What you need to do:
The answer is all of the entries below, repeated exactly and free of pictures.

Provided records:
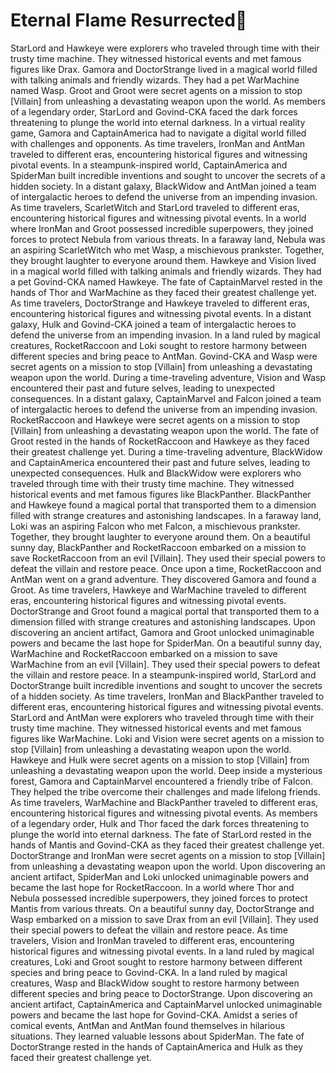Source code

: # Eternal Flame Resurrected:balloon:

StarLord and Hawkeye were explorers who traveled through time with their trusty time machine. They witnessed historical events and met famous figures like Drax.
Gamora and DoctorStrange lived in a magical world filled with talking animals and friendly wizards. They had a pet WarMachine named Wasp.
Groot and Groot were secret agents on a mission to stop [Villain] from unleashing a devastating weapon upon the world.
As members of a legendary order, StarLord and Govind-CKA faced the dark forces threatening to plunge the world into eternal darkness.
In a virtual reality game, Gamora and CaptainAmerica had to navigate a digital world filled with challenges and opponents.
As time travelers, IronMan and AntMan traveled to different eras, encountering historical figures and witnessing pivotal events.
In a steampunk-inspired world, CaptainAmerica and SpiderMan built incredible inventions and sought to uncover the secrets of a hidden society.
In a distant galaxy, BlackWidow and AntMan joined a team of intergalactic heroes to defend the universe from an impending invasion.
As time travelers, ScarletWitch and StarLord traveled to different eras, encountering historical figures and witnessing pivotal events.
In a world where IronMan and Groot possessed incredible superpowers, they joined forces to protect Nebula from various threats.
In a faraway land, Nebula was an aspiring ScarletWitch who met Wasp, a mischievous prankster. Together, they brought laughter to everyone around them.
Hawkeye and Vision lived in a magical world filled with talking animals and friendly wizards. They had a pet Govind-CKA named Hawkeye.
The fate of CaptainMarvel rested in the hands of Thor and WarMachine as they faced their greatest challenge yet.
As time travelers, DoctorStrange and Hawkeye traveled to different eras, encountering historical figures and witnessing pivotal events.
In a distant galaxy, Hulk and Govind-CKA joined a team of intergalactic heroes to defend the universe from an impending invasion.
In a land ruled by magical creatures, RocketRaccoon and Loki sought to restore harmony between different species and bring peace to AntMan.
Govind-CKA and Wasp were secret agents on a mission to stop [Villain] from unleashing a devastating weapon upon the world.
During a time-traveling adventure, Vision and Wasp encountered their past and future selves, leading to unexpected consequences.
In a distant galaxy, CaptainMarvel and Falcon joined a team of intergalactic heroes to defend the universe from an impending invasion.
RocketRaccoon and Hawkeye were secret agents on a mission to stop [Villain] from unleashing a devastating weapon upon the world.
The fate of Groot rested in the hands of RocketRaccoon and Hawkeye as they faced their greatest challenge yet.
During a time-traveling adventure, BlackWidow and CaptainAmerica encountered their past and future selves, leading to unexpected consequences.
Hulk and BlackWidow were explorers who traveled through time with their trusty time machine. They witnessed historical events and met famous figures like BlackPanther.
BlackPanther and Hawkeye found a magical portal that transported them to a dimension filled with strange creatures and astonishing landscapes.
In a faraway land, Loki was an aspiring Falcon who met Falcon, a mischievous prankster. Together, they brought laughter to everyone around them.
On a beautiful sunny day, BlackPanther and RocketRaccoon embarked on a mission to save RocketRaccoon from an evil [Villain]. They used their special powers to defeat the villain and restore peace.
Once upon a time, RocketRaccoon and AntMan went on a grand adventure. They discovered Gamora and found a Groot.
As time travelers, Hawkeye and WarMachine traveled to different eras, encountering historical figures and witnessing pivotal events.
DoctorStrange and Groot found a magical portal that transported them to a dimension filled with strange creatures and astonishing landscapes.
Upon discovering an ancient artifact, Gamora and Groot unlocked unimaginable powers and became the last hope for SpiderMan.
On a beautiful sunny day, WarMachine and RocketRaccoon embarked on a mission to save WarMachine from an evil [Villain]. They used their special powers to defeat the villain and restore peace.
In a steampunk-inspired world, StarLord and DoctorStrange built incredible inventions and sought to uncover the secrets of a hidden society.
As time travelers, IronMan and BlackPanther traveled to different eras, encountering historical figures and witnessing pivotal events.
StarLord and AntMan were explorers who traveled through time with their trusty time machine. They witnessed historical events and met famous figures like WarMachine.
Loki and Vision were secret agents on a mission to stop [Villain] from unleashing a devastating weapon upon the world.
Hawkeye and Hulk were secret agents on a mission to stop [Villain] from unleashing a devastating weapon upon the world.
Deep inside a mysterious forest, Gamora and CaptainMarvel encountered a friendly tribe of Falcon. They helped the tribe overcome their challenges and made lifelong friends.
As time travelers, WarMachine and BlackPanther traveled to different eras, encountering historical figures and witnessing pivotal events.
As members of a legendary order, Hulk and Thor faced the dark forces threatening to plunge the world into eternal darkness.
The fate of StarLord rested in the hands of Mantis and Govind-CKA as they faced their greatest challenge yet.
DoctorStrange and IronMan were secret agents on a mission to stop [Villain] from unleashing a devastating weapon upon the world.
Upon discovering an ancient artifact, SpiderMan and Loki unlocked unimaginable powers and became the last hope for RocketRaccoon.
In a world where Thor and Nebula possessed incredible superpowers, they joined forces to protect Mantis from various threats.
On a beautiful sunny day, DoctorStrange and Wasp embarked on a mission to save Drax from an evil [Villain]. They used their special powers to defeat the villain and restore peace.
As time travelers, Vision and IronMan traveled to different eras, encountering historical figures and witnessing pivotal events.
In a land ruled by magical creatures, Loki and Groot sought to restore harmony between different species and bring peace to Govind-CKA.
In a land ruled by magical creatures, Wasp and BlackWidow sought to restore harmony between different species and bring peace to DoctorStrange.
Upon discovering an ancient artifact, CaptainAmerica and CaptainMarvel unlocked unimaginable powers and became the last hope for Govind-CKA.
Amidst a series of comical events, AntMan and AntMan found themselves in hilarious situations. They learned valuable lessons about SpiderMan.
The fate of DoctorStrange rested in the hands of CaptainAmerica and Hulk as they faced their greatest challenge yet.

Problem solution:
Source code

: # Eternal Flame Resurrected:balloon:

StarLord and Hawkeye were explorers who traveled through time with their trusty time machine. They witnessed historical events and met famous figures like Drax.
Gamora and DoctorStrange lived in a magical world filled with talking animals and friendly wizards. They had a pet WarMachine named Wasp.
Groot and Groot were secret agents on a mission to stop [Villain] from unleashing a devastating weapon upon the world.
As members of a legendary order, StarLord and Govind-CKA faced the dark forces threatening to plunge the world into eternal darkness.
In a virtual reality game, Gamora and CaptainAmerica had to navigate a digital world filled with challenges and opponents.
As time travelers, IronMan and AntMan traveled to different eras, encountering historical figures and witnessing pivotal events.
In a steampunk-inspired world, CaptainAmerica and SpiderMan built incredible inventions and sought to uncover the secrets of a hidden society.
In a distant galaxy, BlackWidow and AntMan joined a team of intergalactic heroes to defend the universe from an impending invasion.
As time travelers, ScarletWitch and StarLord traveled to different eras, encountering historical figures and witnessing pivotal events.
In a world where IronMan and Groot possessed incredible superpowers, they joined forces to protect Nebula from various threats.
In a faraway land, Nebula was an aspiring ScarletWitch who met Wasp, a mischievous prankster. Together, they brought laughter to everyone around them.
Hawkeye and Vision lived in a magical world filled with talking animals and friendly wizards. They had a pet Govind-CKA named Hawkeye.
The fate of CaptainMarvel rested in the hands of Thor and WarMachine as they faced their greatest challenge yet.
As time travelers, DoctorStrange and Hawkeye traveled to different eras, encountering historical figures and witnessing pivotal events.
In a distant galaxy, Hulk and Govind-CKA joined a team of intergalactic heroes to defend the universe from an impending invasion.
In a land ruled by magical creatures, RocketRaccoon and Loki sought to restore harmony between different species and bring peace to AntMan.
Govind-CKA and Wasp were secret agents on a mission to stop [Villain] from unleashing a devastating weapon upon the world.
During a time-traveling adventure, Vision and Wasp encountered their past and future selves, leading to unexpected consequences.
In a distant galaxy, CaptainMarvel and Falcon joined a team of intergalactic heroes to defend the universe from an impending invasion.
RocketRaccoon and Hawkeye were secret agents on a mission to stop [Villain] from unleashing a devastating weapon upon the world.
The fate of Groot rested in the hands of RocketRaccoon and Hawkeye as they faced their greatest challenge yet.
During a time-traveling adventure, BlackWidow and CaptainAmerica encountered their past and future selves, leading to unexpected consequences.
Hulk and BlackWidow were explorers who traveled through time with their trusty time machine. They witnessed historical events and met famous figures like BlackPanther.
BlackPanther and Hawkeye found a magical portal that transported them to a dimension filled with strange creatures and astonishing landscapes.
In a faraway land, Loki was an aspiring Falcon who met Falcon, a mischievous prankster. Together, they brought laughter to everyone around them.
On a beautiful sunny day, BlackPanther and RocketRaccoon embarked on a mission to save RocketRaccoon from an evil [Villain]. They used their special powers to defeat the villain and restore peace.
Once upon a time, RocketRaccoon and AntMan went on a grand adventure. They discovered Gamora and found a Groot.
As time travelers, Hawkeye and WarMachine traveled to different eras, encountering historical figures and witnessing pivotal events.
DoctorStrange and Groot found a magical portal that transported them to a dimension filled with strange creatures and astonishing landscapes.
Upon discovering an ancient artifact, Gamora and Groot unlocked unimaginable powers and became the last hope for SpiderMan.
On a beautiful sunny day, WarMachine and RocketRaccoon embarked on a mission to save WarMachine from an evil [Villain]. They used their special powers to defeat the villain and restore peace.
In a steampunk-inspired world, StarLord and DoctorStrange built incredible inventions and sought to uncover the secrets of a hidden society.
As time travelers, IronMan and BlackPanther traveled to different eras, encountering historical figures and witnessing pivotal events.
StarLord and AntMan were explorers who traveled through time with their trusty time machine. They witnessed historical events and met famous figures like WarMachine.
Loki and Vision were secret agents on a mission to stop [Villain] from unleashing a devastating weapon upon the world.
Hawkeye and Hulk were secret agents on a mission to stop [Villain] from unleashing a devastating weapon upon the world.
Deep inside a mysterious forest, Gamora and CaptainMarvel encountered a friendly tribe of Falcon. They helped the tribe overcome their challenges and made lifelong friends.
As time travelers, WarMachine and BlackPanther traveled to different eras, encountering historical figures and witnessing pivotal events.
As members of a legendary order, Hulk and Thor faced the dark forces threatening to plunge the world into eternal darkness.
The fate of StarLord rested in the hands of Mantis and Govind-CKA as they faced their greatest challenge yet.
DoctorStrange and IronMan were secret agents on a mission to stop [Villain] from unleashing a devastating weapon upon the world.
Upon discovering an ancient artifact, SpiderMan and Loki unlocked unimaginable powers and became the last hope for RocketRaccoon.
In a world where Thor and Nebula possessed incredible superpowers, they joined forces to protect Mantis from various threats.
On a beautiful sunny day, DoctorStrange and Wasp embarked on a mission to save Drax from an evil [Villain]. They used their special powers to defeat the villain and restore peace.
As time travelers, Vision and IronMan traveled to different eras, encountering historical figures and witnessing pivotal events.
In a land ruled by magical creatures, Loki and Groot sought to restore harmony between different species and bring peace to Govind-CKA.
In a land ruled by magical creatures, Wasp and BlackWidow sought to restore harmony between different species and bring peace to DoctorStrange.
Upon discovering an ancient artifact, CaptainAmerica and CaptainMarvel unlocked unimaginable powers and became the last hope for Govind-CKA.
Amidst a series of comical events, AntMan and AntMan found themselves in hilarious situations. They learned valuable lessons about SpiderMan.
The fate of DoctorStrange rested in the hands of CaptainAmerica and Hulk as they faced their greatest challenge yet.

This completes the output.